ルネ王との約束の期限が到来したロベルト・サトシは騎士の姿で、
友人のピカチュウ(でんきタイプのヴォデモン)を連れ、ルネ王のもとに向かってた。
が、美しい庭園に迷い込んでしまったのである。そこで、ロベ・サトは、
決められた婚約者でなく、マティルデ(という女性)を心から愛してる、
俺は婚約を断るつもりだ、とヴォケモンにノロケる。いっぽう、
ヴォケモンは、俺はまだ本当の恋を知らない。だが、
お前のように真の恋人を見つけたら、命がけでその恋を成就させるぞ、と宣言する。
そして、ふたりはその庭園の奥まで入り込んでしまう。が、
そこはルネ王がかわいい娘を隔離してあるサンクチュアリだったのである。
ふたりは美しい女性を見つける。イョである。ロベ・サトはそれが自分の婚約者だとは
気づかない。そして、ヴォケモンも親友の婚約者がその女性だとは知らない。
ともあれ、ロベ・サトはその庭園と美女になにやら危険な香りを感じ取り、
一刻もはやくその場からトンズラしようとする。が、
イョに一目惚れしてしまったヴォケモンは名乗りまであげてしまう。
「お嬢さん、記念に薔薇を1本摘んでいただけますか? 赤いのがいいですね」
が、イョは白い薔薇をよこしたのである。「いや、これは違う」
すると、また白。再々ダメだしすると、やはり白。
ヴォケモンはいよいよイョの異様に気づいたのである。
友はどうやら長居しそうな雰囲気である。
ロベ・サトは配下を連れて戻ってくると言い残し、ずらかる。
ここから、イョとヴォケモンの感動的なまでに美しいダイアローグが始まるのである。
そして、ふたりの愛が固まり、ヴォケモンはイョに「視界のすばらしさ」を語り、
手術を受けるように説くのである。そこに、王一行がやってくる。
ここまで内緒にしておいたことをバラした男に王は激怒する。
ヴォケモンはあやしい卑しい者ではなく、伯爵であると自己紹介する。
もし、イョが手術を受けても見えるようにならなければ処刑すると王は宣する。
イョとイブン=ハキーアは手術室に向かう。
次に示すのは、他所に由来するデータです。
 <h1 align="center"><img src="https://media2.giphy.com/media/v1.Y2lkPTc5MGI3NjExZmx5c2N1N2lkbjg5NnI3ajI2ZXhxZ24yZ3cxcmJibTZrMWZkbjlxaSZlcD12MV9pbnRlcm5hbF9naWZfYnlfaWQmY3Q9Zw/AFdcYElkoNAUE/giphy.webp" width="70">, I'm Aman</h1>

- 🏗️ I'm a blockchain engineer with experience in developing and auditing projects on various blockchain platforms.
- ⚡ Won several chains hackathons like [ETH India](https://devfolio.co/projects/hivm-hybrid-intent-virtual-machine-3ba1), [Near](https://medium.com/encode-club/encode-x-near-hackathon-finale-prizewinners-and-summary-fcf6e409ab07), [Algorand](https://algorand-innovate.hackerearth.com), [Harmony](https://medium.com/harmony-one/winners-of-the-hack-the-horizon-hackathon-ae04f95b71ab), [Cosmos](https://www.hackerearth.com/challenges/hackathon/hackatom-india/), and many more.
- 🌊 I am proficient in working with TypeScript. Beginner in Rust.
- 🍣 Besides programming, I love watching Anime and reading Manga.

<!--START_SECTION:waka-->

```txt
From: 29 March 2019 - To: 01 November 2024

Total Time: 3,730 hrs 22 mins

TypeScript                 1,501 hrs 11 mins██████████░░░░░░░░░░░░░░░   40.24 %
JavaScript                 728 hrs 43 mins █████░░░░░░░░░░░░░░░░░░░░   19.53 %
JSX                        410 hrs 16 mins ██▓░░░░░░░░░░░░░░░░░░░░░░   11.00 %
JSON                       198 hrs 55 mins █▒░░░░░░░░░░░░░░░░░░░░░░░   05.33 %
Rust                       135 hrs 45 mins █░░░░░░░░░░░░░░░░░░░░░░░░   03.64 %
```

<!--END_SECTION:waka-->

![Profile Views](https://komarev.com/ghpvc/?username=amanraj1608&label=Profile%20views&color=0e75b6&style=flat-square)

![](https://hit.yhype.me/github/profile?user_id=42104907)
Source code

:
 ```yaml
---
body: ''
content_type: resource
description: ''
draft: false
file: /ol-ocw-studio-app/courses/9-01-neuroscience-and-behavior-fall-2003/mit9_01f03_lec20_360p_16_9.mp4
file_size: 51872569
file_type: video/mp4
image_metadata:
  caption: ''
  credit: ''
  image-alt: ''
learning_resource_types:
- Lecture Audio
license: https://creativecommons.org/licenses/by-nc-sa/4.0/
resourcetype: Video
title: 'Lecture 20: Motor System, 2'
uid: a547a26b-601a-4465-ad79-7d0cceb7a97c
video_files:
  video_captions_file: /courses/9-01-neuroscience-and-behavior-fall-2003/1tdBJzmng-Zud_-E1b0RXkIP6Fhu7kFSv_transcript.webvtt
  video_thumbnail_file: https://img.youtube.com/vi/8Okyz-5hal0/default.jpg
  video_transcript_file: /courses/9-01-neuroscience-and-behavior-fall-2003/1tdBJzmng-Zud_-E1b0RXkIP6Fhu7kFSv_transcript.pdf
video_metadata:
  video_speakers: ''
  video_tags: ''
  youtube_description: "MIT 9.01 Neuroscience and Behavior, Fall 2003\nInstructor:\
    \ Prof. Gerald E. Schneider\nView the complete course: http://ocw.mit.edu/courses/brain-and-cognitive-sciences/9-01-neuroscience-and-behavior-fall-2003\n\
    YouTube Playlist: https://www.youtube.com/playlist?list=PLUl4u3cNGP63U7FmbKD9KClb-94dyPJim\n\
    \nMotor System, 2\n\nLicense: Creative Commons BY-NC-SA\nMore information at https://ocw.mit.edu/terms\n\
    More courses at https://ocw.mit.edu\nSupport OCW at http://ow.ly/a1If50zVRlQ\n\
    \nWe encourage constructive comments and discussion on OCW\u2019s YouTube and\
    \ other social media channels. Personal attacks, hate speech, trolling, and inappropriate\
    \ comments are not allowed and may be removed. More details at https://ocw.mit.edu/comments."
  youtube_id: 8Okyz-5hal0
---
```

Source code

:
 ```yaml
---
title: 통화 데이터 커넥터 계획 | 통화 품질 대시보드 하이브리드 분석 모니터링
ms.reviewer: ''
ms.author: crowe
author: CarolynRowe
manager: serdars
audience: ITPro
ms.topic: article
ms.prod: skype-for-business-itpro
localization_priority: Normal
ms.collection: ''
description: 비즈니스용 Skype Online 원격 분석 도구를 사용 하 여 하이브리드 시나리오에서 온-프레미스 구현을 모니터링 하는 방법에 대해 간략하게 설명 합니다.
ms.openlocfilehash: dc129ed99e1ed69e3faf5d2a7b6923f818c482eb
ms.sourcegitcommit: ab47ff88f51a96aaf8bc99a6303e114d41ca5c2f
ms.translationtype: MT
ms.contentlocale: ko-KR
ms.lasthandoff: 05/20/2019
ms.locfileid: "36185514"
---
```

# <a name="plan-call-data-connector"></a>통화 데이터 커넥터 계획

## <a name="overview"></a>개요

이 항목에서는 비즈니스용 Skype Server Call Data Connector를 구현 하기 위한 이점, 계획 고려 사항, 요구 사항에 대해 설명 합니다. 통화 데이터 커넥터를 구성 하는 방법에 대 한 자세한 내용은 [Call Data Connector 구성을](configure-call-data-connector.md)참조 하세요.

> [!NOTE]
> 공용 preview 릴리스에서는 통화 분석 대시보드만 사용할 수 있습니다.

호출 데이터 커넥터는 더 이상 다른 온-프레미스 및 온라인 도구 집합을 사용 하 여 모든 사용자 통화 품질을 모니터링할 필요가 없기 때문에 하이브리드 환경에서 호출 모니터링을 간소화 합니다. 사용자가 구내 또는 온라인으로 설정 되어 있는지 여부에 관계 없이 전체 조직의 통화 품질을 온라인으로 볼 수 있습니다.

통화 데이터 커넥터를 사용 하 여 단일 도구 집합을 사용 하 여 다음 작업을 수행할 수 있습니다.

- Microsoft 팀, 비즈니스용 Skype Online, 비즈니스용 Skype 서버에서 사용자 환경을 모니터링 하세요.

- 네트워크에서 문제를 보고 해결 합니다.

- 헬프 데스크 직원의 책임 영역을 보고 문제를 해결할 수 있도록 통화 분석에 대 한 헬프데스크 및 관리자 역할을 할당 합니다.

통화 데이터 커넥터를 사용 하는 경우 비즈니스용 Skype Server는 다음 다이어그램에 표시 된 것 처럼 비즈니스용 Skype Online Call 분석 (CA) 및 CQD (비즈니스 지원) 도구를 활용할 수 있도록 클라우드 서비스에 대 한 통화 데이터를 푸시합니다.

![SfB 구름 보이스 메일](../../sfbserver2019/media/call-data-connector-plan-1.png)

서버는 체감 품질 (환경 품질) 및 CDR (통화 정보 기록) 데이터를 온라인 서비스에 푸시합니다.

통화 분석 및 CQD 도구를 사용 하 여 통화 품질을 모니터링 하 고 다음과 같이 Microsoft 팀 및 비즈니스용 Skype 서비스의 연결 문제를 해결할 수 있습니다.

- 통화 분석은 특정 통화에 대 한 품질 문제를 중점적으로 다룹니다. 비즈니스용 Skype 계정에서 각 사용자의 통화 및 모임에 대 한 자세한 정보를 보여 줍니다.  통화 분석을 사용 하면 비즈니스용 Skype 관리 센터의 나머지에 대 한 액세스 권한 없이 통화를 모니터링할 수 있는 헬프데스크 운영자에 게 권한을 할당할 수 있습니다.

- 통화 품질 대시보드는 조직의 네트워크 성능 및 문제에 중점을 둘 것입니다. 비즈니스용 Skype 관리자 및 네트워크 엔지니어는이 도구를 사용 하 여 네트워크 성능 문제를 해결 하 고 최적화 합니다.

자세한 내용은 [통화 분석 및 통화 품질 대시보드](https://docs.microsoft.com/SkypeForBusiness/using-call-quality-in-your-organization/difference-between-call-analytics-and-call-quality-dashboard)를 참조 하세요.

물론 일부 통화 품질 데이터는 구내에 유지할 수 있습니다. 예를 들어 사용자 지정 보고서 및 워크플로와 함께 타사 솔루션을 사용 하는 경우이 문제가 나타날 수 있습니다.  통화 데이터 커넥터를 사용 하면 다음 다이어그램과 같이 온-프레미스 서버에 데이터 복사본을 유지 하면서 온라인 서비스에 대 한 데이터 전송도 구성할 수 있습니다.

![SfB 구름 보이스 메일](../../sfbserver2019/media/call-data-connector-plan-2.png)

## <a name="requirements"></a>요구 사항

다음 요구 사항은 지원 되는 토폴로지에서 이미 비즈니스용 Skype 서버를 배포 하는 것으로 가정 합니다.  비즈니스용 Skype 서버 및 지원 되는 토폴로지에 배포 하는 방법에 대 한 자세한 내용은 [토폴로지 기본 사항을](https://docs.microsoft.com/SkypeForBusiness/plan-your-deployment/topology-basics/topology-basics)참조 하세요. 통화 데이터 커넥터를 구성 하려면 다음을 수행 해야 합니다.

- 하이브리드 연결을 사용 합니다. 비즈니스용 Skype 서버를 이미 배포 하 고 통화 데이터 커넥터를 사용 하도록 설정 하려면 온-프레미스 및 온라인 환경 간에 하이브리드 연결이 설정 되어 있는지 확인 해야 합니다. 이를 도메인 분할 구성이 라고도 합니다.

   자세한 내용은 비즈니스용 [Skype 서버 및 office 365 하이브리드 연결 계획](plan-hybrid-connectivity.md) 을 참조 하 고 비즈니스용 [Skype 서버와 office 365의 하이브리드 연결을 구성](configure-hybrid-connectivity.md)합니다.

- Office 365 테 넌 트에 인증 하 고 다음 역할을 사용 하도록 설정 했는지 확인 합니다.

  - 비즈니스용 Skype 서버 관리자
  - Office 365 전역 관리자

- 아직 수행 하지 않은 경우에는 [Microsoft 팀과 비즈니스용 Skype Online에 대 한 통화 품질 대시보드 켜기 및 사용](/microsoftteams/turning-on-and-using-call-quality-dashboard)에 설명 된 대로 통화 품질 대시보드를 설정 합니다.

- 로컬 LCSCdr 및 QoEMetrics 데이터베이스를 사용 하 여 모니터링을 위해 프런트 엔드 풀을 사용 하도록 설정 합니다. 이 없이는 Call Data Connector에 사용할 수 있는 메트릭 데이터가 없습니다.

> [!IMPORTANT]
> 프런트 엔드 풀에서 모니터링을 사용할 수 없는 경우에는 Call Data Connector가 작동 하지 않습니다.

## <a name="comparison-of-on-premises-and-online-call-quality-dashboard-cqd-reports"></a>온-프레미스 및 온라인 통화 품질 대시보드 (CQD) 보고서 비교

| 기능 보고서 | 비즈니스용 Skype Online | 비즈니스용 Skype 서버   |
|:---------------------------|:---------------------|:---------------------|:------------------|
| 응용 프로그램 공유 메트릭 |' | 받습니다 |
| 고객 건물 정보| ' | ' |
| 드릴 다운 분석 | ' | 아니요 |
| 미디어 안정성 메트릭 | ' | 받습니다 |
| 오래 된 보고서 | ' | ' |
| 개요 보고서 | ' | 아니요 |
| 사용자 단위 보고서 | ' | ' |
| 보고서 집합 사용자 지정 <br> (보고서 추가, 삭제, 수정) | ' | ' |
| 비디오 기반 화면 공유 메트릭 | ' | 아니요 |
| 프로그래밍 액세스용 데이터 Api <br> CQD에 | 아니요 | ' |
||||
すると、王はヴォケモンに謝る。
イョに真実を伝えてくれたことを感謝し、その場から立ち去られよ、と伝える。
が、ヴォケモンはイョとの結婚を申し出る。
王はいずれにしてもイョにはすでに婚約者がいるから不可能であると言う。そこに、
配下の兵を引き連れて友人を救わんと戻ってきたロベ・サト・走れメロス公爵が、
ルネ王に事情を説明して婚約解消を申し出る。
二人の騎士の勇気と友情と騎士魂に感動したルネ王はすべてを受諾する。
すると、手術を終えたイョがイブン=ハキーア医師に付き添われて姿を現す。
医師が包帯を解くと、イョちゃんは目眩を起こしてしまう。
「お空が降ってくるぅ」
が、まもなく視覚回路が開通し、イョは目がきちんと見えるようになる。
大喜びの王、友人、ヴォケモン、その他一同。
イョは神に感謝する。が、その調べは憂いを含んで単純に幸運を喜んではない。
一同も神に感謝し、その威光を讃える。感動的な幕切れである。
……
Iolande,Iolanthe,Yolanda,Yolande,
そして、Иоланта。これらはみな、
Viola、つまり、スミレ色の小型パンジー由来の女性名である。
パンズィーとはジャンプでもなければ、窮すでもない。
人間パンズィー塞翁が馬、というパンセ(思慮)である。
いっぽう、Violaの「vi」は「生命」である。
王の一粒種イョちゃんは、すでに母は亡く、「光」を感じれない身であった。すなわち、
視覚という感覚を「拘束」されてたのである。このオペラが、
最愛の母の面影を残し、おんなじ名前であった妹の死をまたいで作曲されてることを
忘れてはならない。また、バレエ「ハシバミ(ヘイゼルナッツ)割り器(人形)」
をあとに従えて上演されることが想定されてることも見逃してはいけない。
ハシバミの実は「ハート(Hertz)形」をしてるのである。さらには、
神を讃える感動の幕切れが、悲惨きわまりない結果に終わる
「マゼーパ」「スペードの女王」などのエンディングの「変ニ長」のお隣さん
「変イ長」(「ニ長」の最遠隔調)で書かれてることも重要である。